At around Rs. 700 per day, you’re already kick-started. As a pillion rider, what I get is an unforgettable cloud-kissed ride, I get the bullet vibrating in my veins and I don’t even have to get it on the stand! And if I’m crazy enough (which I was), I also get to stand on the bike with my arms flung open, letting the fresh air blow my hair and my mind out, as I whiz past the meandering hills like a bird. On a downhill, the bike just drives itself on neutral and is way smoother than what it is when in gear. Remember this even otherwise – save oil and be good to the environment while you have the joyride of your life. So park your cars, get the bikes.
Picture perfect! Misty clouds, unwinding roads, the sound of rain, long drags of clean air, the appetising smell of local bakeries, silent musings by the riverside, a walk through the woods, an occasional local musician, running into interesting people – a sumptuous experience is guaranteed in Manali.
A room with a view. Manali is easy on your wallet. My recommendation: just take a top floor room to get a permanent view of the hills and that slim waterfall. And don’t forget to open the windows to let the clouds in. Depending on your budget, there are a range of hotels and homestays to choose from. It is quite easy to find a neat and clean economical room with some finger-licking World(Indianised) and local cuisine and of course, a breathtaking view. And beware, stays often get extended here. Those in the mood for luxury can also indulge in some cottage stays with a private butler at your service. Interesting to know – a lot of foreign visitors book some awfully cheap rooms for months and make it their second home.
Hog-culture. Huddled together are many cozy walk-in cafés and shops that make for the most memorable stopovers. Whether it’s Dylan’s Café, where waiting to be seated is the usual, the snug atmosphere of the Lazy Dog, or any roadside shack, their menus offer much more than what’s on the plate. Great company and ambience for instance. And remember, not all bakeries are authentically German.
Whether its an egg puff, a crunchy salad, steaming parathas, momos or even your very own Maggi, everything is like what you’ve never tasted before.
Order for a hookah on the side if you please. Relaxes any cold nerve in your body, is an anytime companion and is sure to take you on another trip right there!
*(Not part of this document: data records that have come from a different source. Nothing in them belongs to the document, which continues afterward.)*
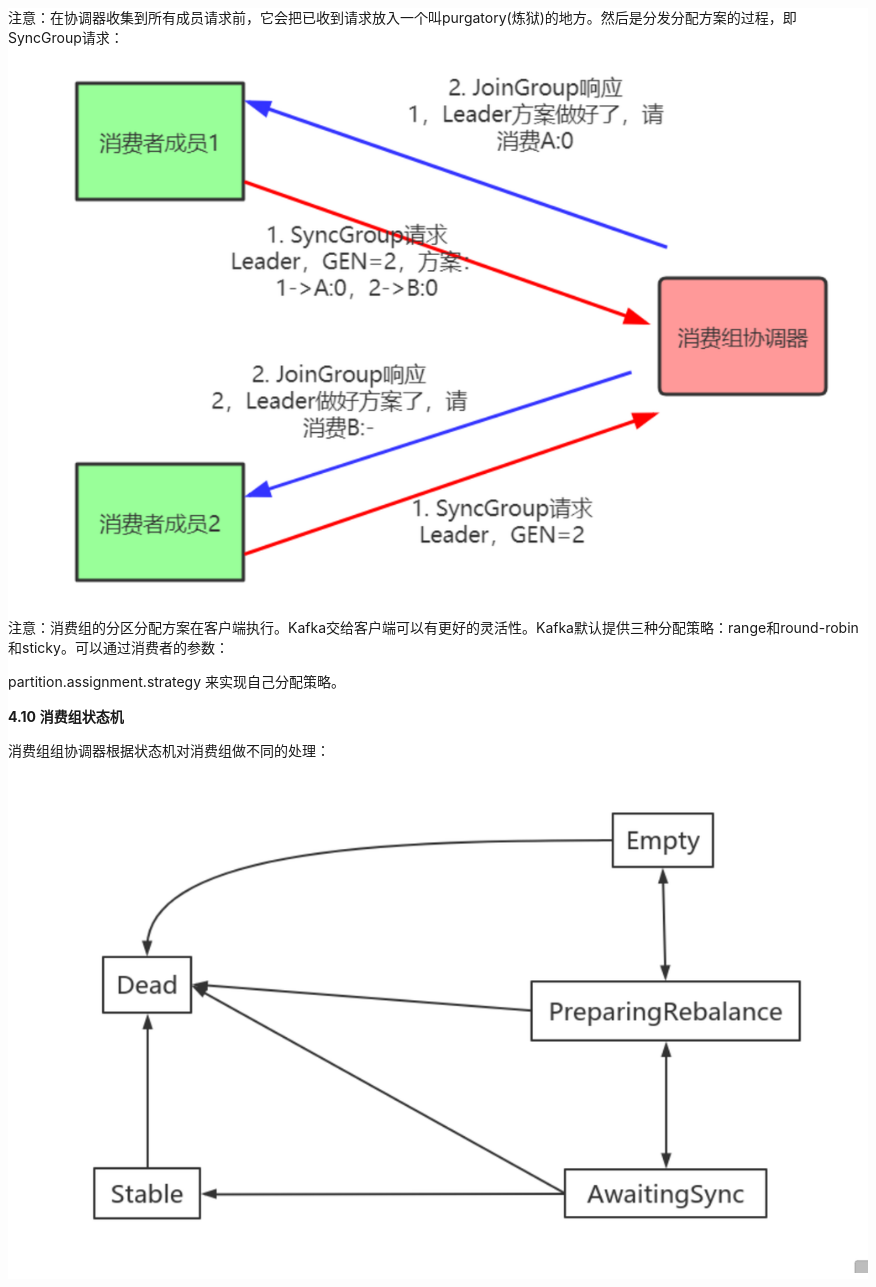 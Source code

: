 注意：在协调器收集到所有成员请求前，它会把已收到请求放入一个叫purgatory(炼狱)的地方。然后是分发分配方案的过程，即SyncGroup请求：

![](img\90.png)

注意：消费组的分区分配方案在客户端执行。Kafka交给客户端可以有更好的灵活性。Kafka默认提供三种分配策略：range和round-robin和sticky。可以通过消费者的参数：

partition.assignment.strategy 来实现自己分配策略。

**4.10** **消费组状态机**

消费组组协调器根据状态机对消费组做不同的处理：

![](img\91.png)
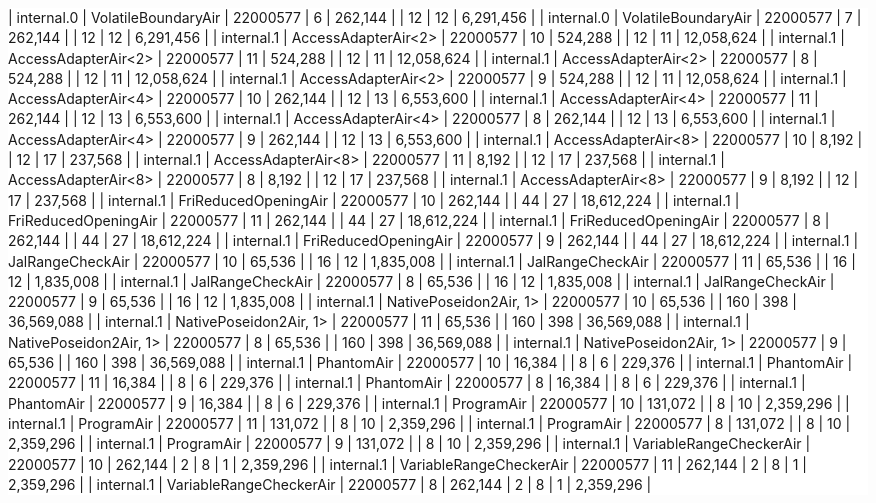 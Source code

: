 | internal.0 | VolatileBoundaryAir | 22000577 | 6 | 262,144 |  | 12 | 12 | 6,291,456 | 
| internal.0 | VolatileBoundaryAir | 22000577 | 7 | 262,144 |  | 12 | 12 | 6,291,456 | 
| internal.1 | AccessAdapterAir<2> | 22000577 | 10 | 524,288 |  | 12 | 11 | 12,058,624 | 
| internal.1 | AccessAdapterAir<2> | 22000577 | 11 | 524,288 |  | 12 | 11 | 12,058,624 | 
| internal.1 | AccessAdapterAir<2> | 22000577 | 8 | 524,288 |  | 12 | 11 | 12,058,624 | 
| internal.1 | AccessAdapterAir<2> | 22000577 | 9 | 524,288 |  | 12 | 11 | 12,058,624 | 
| internal.1 | AccessAdapterAir<4> | 22000577 | 10 | 262,144 |  | 12 | 13 | 6,553,600 | 
| internal.1 | AccessAdapterAir<4> | 22000577 | 11 | 262,144 |  | 12 | 13 | 6,553,600 | 
| internal.1 | AccessAdapterAir<4> | 22000577 | 8 | 262,144 |  | 12 | 13 | 6,553,600 | 
| internal.1 | AccessAdapterAir<4> | 22000577 | 9 | 262,144 |  | 12 | 13 | 6,553,600 | 
| internal.1 | AccessAdapterAir<8> | 22000577 | 10 | 8,192 |  | 12 | 17 | 237,568 | 
| internal.1 | AccessAdapterAir<8> | 22000577 | 11 | 8,192 |  | 12 | 17 | 237,568 | 
| internal.1 | AccessAdapterAir<8> | 22000577 | 8 | 8,192 |  | 12 | 17 | 237,568 | 
| internal.1 | AccessAdapterAir<8> | 22000577 | 9 | 8,192 |  | 12 | 17 | 237,568 | 
| internal.1 | FriReducedOpeningAir | 22000577 | 10 | 262,144 |  | 44 | 27 | 18,612,224 | 
| internal.1 | FriReducedOpeningAir | 22000577 | 11 | 262,144 |  | 44 | 27 | 18,612,224 | 
| internal.1 | FriReducedOpeningAir | 22000577 | 8 | 262,144 |  | 44 | 27 | 18,612,224 | 
| internal.1 | FriReducedOpeningAir | 22000577 | 9 | 262,144 |  | 44 | 27 | 18,612,224 | 
| internal.1 | JalRangeCheckAir | 22000577 | 10 | 65,536 |  | 16 | 12 | 1,835,008 | 
| internal.1 | JalRangeCheckAir | 22000577 | 11 | 65,536 |  | 16 | 12 | 1,835,008 | 
| internal.1 | JalRangeCheckAir | 22000577 | 8 | 65,536 |  | 16 | 12 | 1,835,008 | 
| internal.1 | JalRangeCheckAir | 22000577 | 9 | 65,536 |  | 16 | 12 | 1,835,008 | 
| internal.1 | NativePoseidon2Air<BabyBearParameters>, 1> | 22000577 | 10 | 65,536 |  | 160 | 398 | 36,569,088 | 
| internal.1 | NativePoseidon2Air<BabyBearParameters>, 1> | 22000577 | 11 | 65,536 |  | 160 | 398 | 36,569,088 | 
| internal.1 | NativePoseidon2Air<BabyBearParameters>, 1> | 22000577 | 8 | 65,536 |  | 160 | 398 | 36,569,088 | 
| internal.1 | NativePoseidon2Air<BabyBearParameters>, 1> | 22000577 | 9 | 65,536 |  | 160 | 398 | 36,569,088 | 
| internal.1 | PhantomAir | 22000577 | 10 | 16,384 |  | 8 | 6 | 229,376 | 
| internal.1 | PhantomAir | 22000577 | 11 | 16,384 |  | 8 | 6 | 229,376 | 
| internal.1 | PhantomAir | 22000577 | 8 | 16,384 |  | 8 | 6 | 229,376 | 
| internal.1 | PhantomAir | 22000577 | 9 | 16,384 |  | 8 | 6 | 229,376 | 
| internal.1 | ProgramAir | 22000577 | 10 | 131,072 |  | 8 | 10 | 2,359,296 | 
| internal.1 | ProgramAir | 22000577 | 11 | 131,072 |  | 8 | 10 | 2,359,296 | 
| internal.1 | ProgramAir | 22000577 | 8 | 131,072 |  | 8 | 10 | 2,359,296 | 
| internal.1 | ProgramAir | 22000577 | 9 | 131,072 |  | 8 | 10 | 2,359,296 | 
| internal.1 | VariableRangeCheckerAir | 22000577 | 10 | 262,144 | 2 | 8 | 1 | 2,359,296 | 
| internal.1 | VariableRangeCheckerAir | 22000577 | 11 | 262,144 | 2 | 8 | 1 | 2,359,296 | 
| internal.1 | VariableRangeCheckerAir | 22000577 | 8 | 262,144 | 2 | 8 | 1 | 2,359,296 |  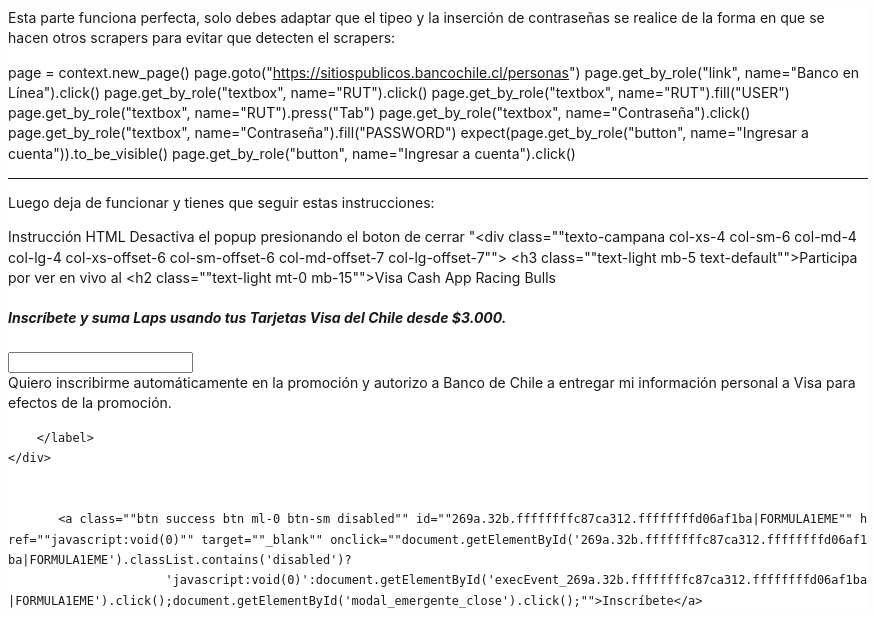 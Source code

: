 Esta parte funciona perfecta, solo debes adaptar que el tipeo y la inserción de contraseñas se realice de la forma en que se hacen otros scrapers para evitar que detecten el scrapers:


page = context.new_page()
page.goto("https://sitiospublicos.bancochile.cl/personas")
page.get_by_role("link", name="Banco en Línea").click()
page.get_by_role("textbox", name="RUT").click()
page.get_by_role("textbox", name="RUT").fill("USER")
page.get_by_role("textbox", name="RUT").press("Tab")
page.get_by_role("textbox", name="Contraseña").click()
page.get_by_role("textbox", name="Contraseña").fill("PASSWORD")
expect(page.get_by_role("button", name="Ingresar a cuenta")).to_be_visible()
page.get_by_role("button", name="Ingresar a cuenta").click()


___

Luego deja de funcionar y tienes que seguir estas instrucciones:


Instrucción	HTML
Desactiva el popup presionando el boton de cerrar	"<div class=""texto-campana col-xs-4 col-sm-6 col-md-4 col-lg-4 col-xs-offset-6 col-sm-offset-6 col-md-offset-7 col-lg-offset-7"">
    <h3 class=""text-light mb-5 text-default"">Participa por ver en vivo al</h3> <!-- // En lugar de utilizar asset.descripcionLarga se utiliza la nueva variable -->
    <h2 class=""text-light mt-0 mb-15"">Visa Cash App Racing Bulls
</h2>
    <h5 class=""mb-15 text-default"">Inscríbete y suma Laps usando tus Tarjetas Visa del Chile desde $3.000.</h5>
    <div class=""form-group mb-20"">
        <label class=""bch-custom-check text-color-12 px-13"">
            <div>
                <input type=""checkbox"" onclick=""var btnAcepto = document.getElementById('269a.32b.ffffffffc87ca312.ffffffffd06af1ba|FORMULA1EME');
        btnAcepto.disabled = !btnAcepto.disabled;
        btnAcepto.classList.toggle('disabled');
        btnAcepto.classList.contains('disabled')?btnAcepto.href='javascript:void(0)':btnAcepto.href='https://sitiospublicos.bancochile.cl/personas/beneficios/promociones/promociones-privadas/solicitud-recibida-f1';"">
                <i></i>
            </div>
            <span>Quiero inscribirme automáticamente en la promoción y autorizo a Banco de Chile a entregar mi información personal a Visa para efectos de la promoción.</span>


        </label>
    </div>
    
                  
           <a class=""btn success btn ml-0 btn-sm disabled"" id=""269a.32b.ffffffffc87ca312.ffffffffd06af1ba|FORMULA1EME"" href=""javascript:void(0)"" target=""_blank"" onclick=""document.getElementById('269a.32b.ffffffffc87ca312.ffffffffd06af1ba|FORMULA1EME').classList.contains('disabled')?
                          'javascript:void(0)':document.getElementById('execEvent_269a.32b.ffffffffc87ca312.ffffffffd06af1ba|FORMULA1EME').click();document.getElementById('modal_emergente_close').click();"">Inscríbete</a>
A bargaining act! You’ll find not-so-pocket-friendly silver (but some irresistible pieces) every few steps, cool Tees with cool prints or messages (Rs.200-800), music shops, bike hiring junctions (where you get to see all the dudes and the wanabe type too), endless clothes’ shops and irresistible woolens.
Surprise yourself with some interesting bookshops too that house a lot more than fiction. This is where I splurged. Mind you if you’re an Indian, be prepared to get ignored at the mere sight of the fair-skinned. Sad and comtemptfully true.
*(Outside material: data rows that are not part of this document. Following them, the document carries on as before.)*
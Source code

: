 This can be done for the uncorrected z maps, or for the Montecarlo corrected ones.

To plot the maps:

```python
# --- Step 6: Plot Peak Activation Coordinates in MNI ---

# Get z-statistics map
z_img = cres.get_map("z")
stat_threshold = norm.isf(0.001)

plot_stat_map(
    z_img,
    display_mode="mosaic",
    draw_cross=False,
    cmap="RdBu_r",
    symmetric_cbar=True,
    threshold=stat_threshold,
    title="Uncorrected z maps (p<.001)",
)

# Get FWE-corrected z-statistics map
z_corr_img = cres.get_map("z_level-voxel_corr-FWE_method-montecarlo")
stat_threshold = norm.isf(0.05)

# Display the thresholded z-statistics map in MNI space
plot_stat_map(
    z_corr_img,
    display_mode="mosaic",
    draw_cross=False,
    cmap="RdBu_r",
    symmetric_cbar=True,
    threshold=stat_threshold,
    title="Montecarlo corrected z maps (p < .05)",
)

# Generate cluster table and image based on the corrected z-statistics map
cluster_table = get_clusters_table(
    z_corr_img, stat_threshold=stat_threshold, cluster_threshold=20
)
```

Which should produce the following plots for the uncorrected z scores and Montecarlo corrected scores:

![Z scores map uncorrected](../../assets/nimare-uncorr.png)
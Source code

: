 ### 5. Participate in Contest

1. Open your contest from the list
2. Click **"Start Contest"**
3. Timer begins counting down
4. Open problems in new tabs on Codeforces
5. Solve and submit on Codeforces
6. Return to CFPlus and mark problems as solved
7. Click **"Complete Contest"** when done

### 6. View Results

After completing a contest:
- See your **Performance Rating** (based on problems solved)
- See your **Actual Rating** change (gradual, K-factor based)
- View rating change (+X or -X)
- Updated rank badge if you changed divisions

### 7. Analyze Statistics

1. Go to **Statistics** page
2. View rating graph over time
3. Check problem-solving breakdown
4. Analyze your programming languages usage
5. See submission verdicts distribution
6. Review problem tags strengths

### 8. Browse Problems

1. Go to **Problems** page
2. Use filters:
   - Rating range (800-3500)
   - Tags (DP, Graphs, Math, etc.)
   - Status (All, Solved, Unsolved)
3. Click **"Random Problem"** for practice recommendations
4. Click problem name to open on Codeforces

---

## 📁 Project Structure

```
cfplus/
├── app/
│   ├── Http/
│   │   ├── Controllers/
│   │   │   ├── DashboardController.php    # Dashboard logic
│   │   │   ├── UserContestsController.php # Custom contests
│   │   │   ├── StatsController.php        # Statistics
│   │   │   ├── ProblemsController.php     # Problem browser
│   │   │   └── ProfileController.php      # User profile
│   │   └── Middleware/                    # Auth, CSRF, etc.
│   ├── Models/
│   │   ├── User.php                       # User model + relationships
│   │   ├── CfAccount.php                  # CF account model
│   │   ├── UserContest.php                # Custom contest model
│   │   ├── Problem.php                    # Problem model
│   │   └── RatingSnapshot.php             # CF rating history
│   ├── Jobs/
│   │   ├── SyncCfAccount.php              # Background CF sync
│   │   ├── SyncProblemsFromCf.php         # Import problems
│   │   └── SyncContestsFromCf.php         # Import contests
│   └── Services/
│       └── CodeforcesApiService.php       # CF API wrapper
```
Befriend Manali! Like-minded company in Manali is pretty much served on the menu at no extra charge. This town has a myriad of faces that have many a story to tell or an ear to lend.
The smallness of the place, the commonness of purpose (chilling out) creates a good platform for you to join a bunch of strangers at their table or on the road and take it from there. Making friends here is not just the easiest thing to do, but the most ideal one. There are people from Greece, Italy, France, UK and probably every nook and corner of the world including our very own loud Punjab!
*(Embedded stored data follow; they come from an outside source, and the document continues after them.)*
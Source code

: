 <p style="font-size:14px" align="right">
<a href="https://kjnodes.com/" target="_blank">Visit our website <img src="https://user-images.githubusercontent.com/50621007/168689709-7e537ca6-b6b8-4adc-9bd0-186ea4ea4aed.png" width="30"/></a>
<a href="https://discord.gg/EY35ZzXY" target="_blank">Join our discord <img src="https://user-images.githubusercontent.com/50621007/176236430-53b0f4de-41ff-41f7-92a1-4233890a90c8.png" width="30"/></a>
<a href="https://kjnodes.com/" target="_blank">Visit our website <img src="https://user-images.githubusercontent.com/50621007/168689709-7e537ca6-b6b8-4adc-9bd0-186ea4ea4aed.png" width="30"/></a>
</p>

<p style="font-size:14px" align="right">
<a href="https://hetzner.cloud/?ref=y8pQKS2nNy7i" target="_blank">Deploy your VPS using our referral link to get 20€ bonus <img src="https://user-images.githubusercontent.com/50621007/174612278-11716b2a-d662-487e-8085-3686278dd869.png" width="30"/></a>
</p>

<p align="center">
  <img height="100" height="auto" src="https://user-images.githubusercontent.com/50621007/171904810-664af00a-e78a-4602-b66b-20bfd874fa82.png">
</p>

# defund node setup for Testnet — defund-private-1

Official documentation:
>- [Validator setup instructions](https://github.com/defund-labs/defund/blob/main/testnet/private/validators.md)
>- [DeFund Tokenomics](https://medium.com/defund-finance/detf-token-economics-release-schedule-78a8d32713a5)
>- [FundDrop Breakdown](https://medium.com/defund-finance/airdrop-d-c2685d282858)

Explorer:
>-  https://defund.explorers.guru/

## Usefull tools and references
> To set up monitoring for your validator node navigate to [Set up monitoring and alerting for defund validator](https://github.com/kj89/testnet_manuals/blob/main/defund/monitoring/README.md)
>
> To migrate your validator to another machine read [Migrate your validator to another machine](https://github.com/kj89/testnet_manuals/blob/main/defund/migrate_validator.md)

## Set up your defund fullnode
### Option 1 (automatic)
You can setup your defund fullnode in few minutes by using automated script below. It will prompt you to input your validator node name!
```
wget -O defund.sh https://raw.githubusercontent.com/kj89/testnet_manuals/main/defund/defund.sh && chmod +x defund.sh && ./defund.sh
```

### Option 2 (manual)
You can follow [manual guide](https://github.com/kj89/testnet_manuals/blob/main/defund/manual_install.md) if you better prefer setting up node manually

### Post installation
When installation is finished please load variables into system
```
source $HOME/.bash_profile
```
Who wants to let go of a cozy hug? Yes, that’s what old Manali feels like. It embraces you with such cozy experiences that you would never want to let go. And that’s a promise. A lot of people from different countries do stay there for long periods, but as an Indian who is always running behind something – that something being work, money, family or just the guilt for having enjoyed yourself too much, even you busy-Indian can’t let go. After a splendid time here, you get greedy and start wondering if you could have a cozy hut of your own here. Well, if any of you do seriously intend to take that plan ahead, I’m ready to be your guest of honour.